*PROBLEM DETAILS*.
Two lines mark the range in the entries below: the one holding "histogram. The command panel is automatically displayed" and the one holding "Reset the corresponding histogram.". Set down those two and all lines between them, exactly.
SOURCE RECORDS START
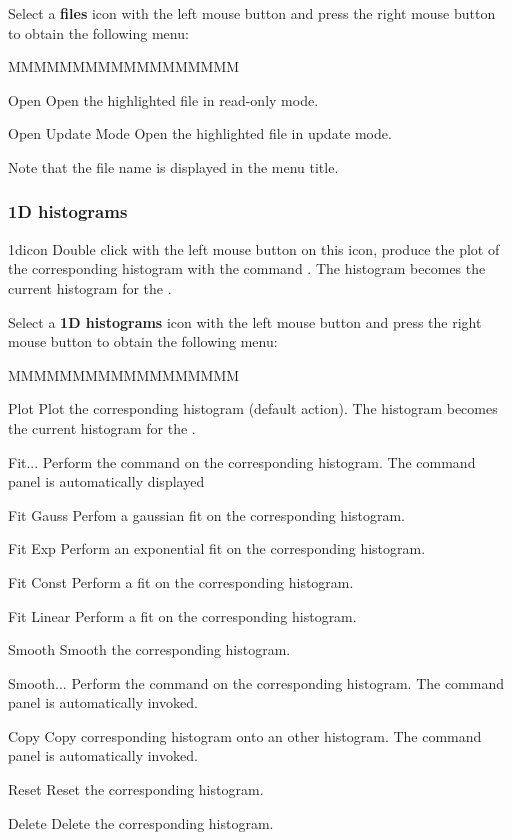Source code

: Select a {\bf \HBOOK{} files} icon with the left mouse button and press
the right mouse button to obtain the following menu:


\begin{DLsf}{MMMMMMMMMMMMMMMMMM}
\item[Open]              Open the highlighted \HBOOK{} file in read-only mode.
\item[Open Update Mode]  Open the highlighted \HBOOK{} file in update mode.
\end{DLsf}

Note that the \HBOOK{} file name is displayed in the menu title.


\subsubsection{1D histograms}
\begin{ICON}{1dicon}
Double click with the left mouse button on this icon, produce the plot of the
corresponding histogram with the command  . The histogram
becomes the current histogram for the \HSP.
\end{ICON}

Select a {\bf 1D histograms} icon with the left mouse button and press
the right mouse button to obtain the following menu:


\begin{DLsf}{MMMMMMMMMMMMMMMMMM}
\item[Plot]         Plot the corresponding histogram (default action). The
                    histogram becomes the current histogram for the \HSP.
\item[Fit...]       Perform the command  on the corresponding
                    histogram. The command panel is automatically displayed
\item[Fit Gauss]    Perfom a gaussian fit on the corresponding histogram.
\item[Fit Exp]      Perform an exponential fit on the corresponding histogram.
\item[Fit Const]    Perform a  fit on the corresponding histogram.
\item[Fit Linear]   Perform a  fit on the corresponding histogram.
\item[Smooth]       Smooth the corresponding histogram.
\item[Smooth...]    Perform the command  on the corresponding
                    histogram. The command panel is automatically invoked.
\item[Copy ]        Copy corresponding histogram onto an other histogram.
                    The command panel is automatically invoked.
\item[Reset ]       Reset the corresponding histogram.
\item[Delete]       Delete the corresponding histogram.
\end{DLsf}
SOURCE RECORDS END
*WRITTEN SOLUTION*.
                    histogram. The command panel is automatically displayed
\item[Fit Gauss]    Perfom a gaussian fit on the corresponding histogram.
\item[Fit Exp]      Perform an exponential fit on the corresponding histogram.
\item[Fit Const]    Perform a  fit on the corresponding histogram.
\item[Fit Linear]   Perform a  fit on the corresponding histogram.
\item[Smooth]       Smooth the corresponding histogram.
\item[Smooth...]    Perform the command  on the corresponding
                    histogram. The command panel is automatically invoked.
\item[Copy ]        Copy corresponding histogram onto an other histogram.
                    The command panel is automatically invoked.
\item[Reset ]       Reset the corresponding histogram.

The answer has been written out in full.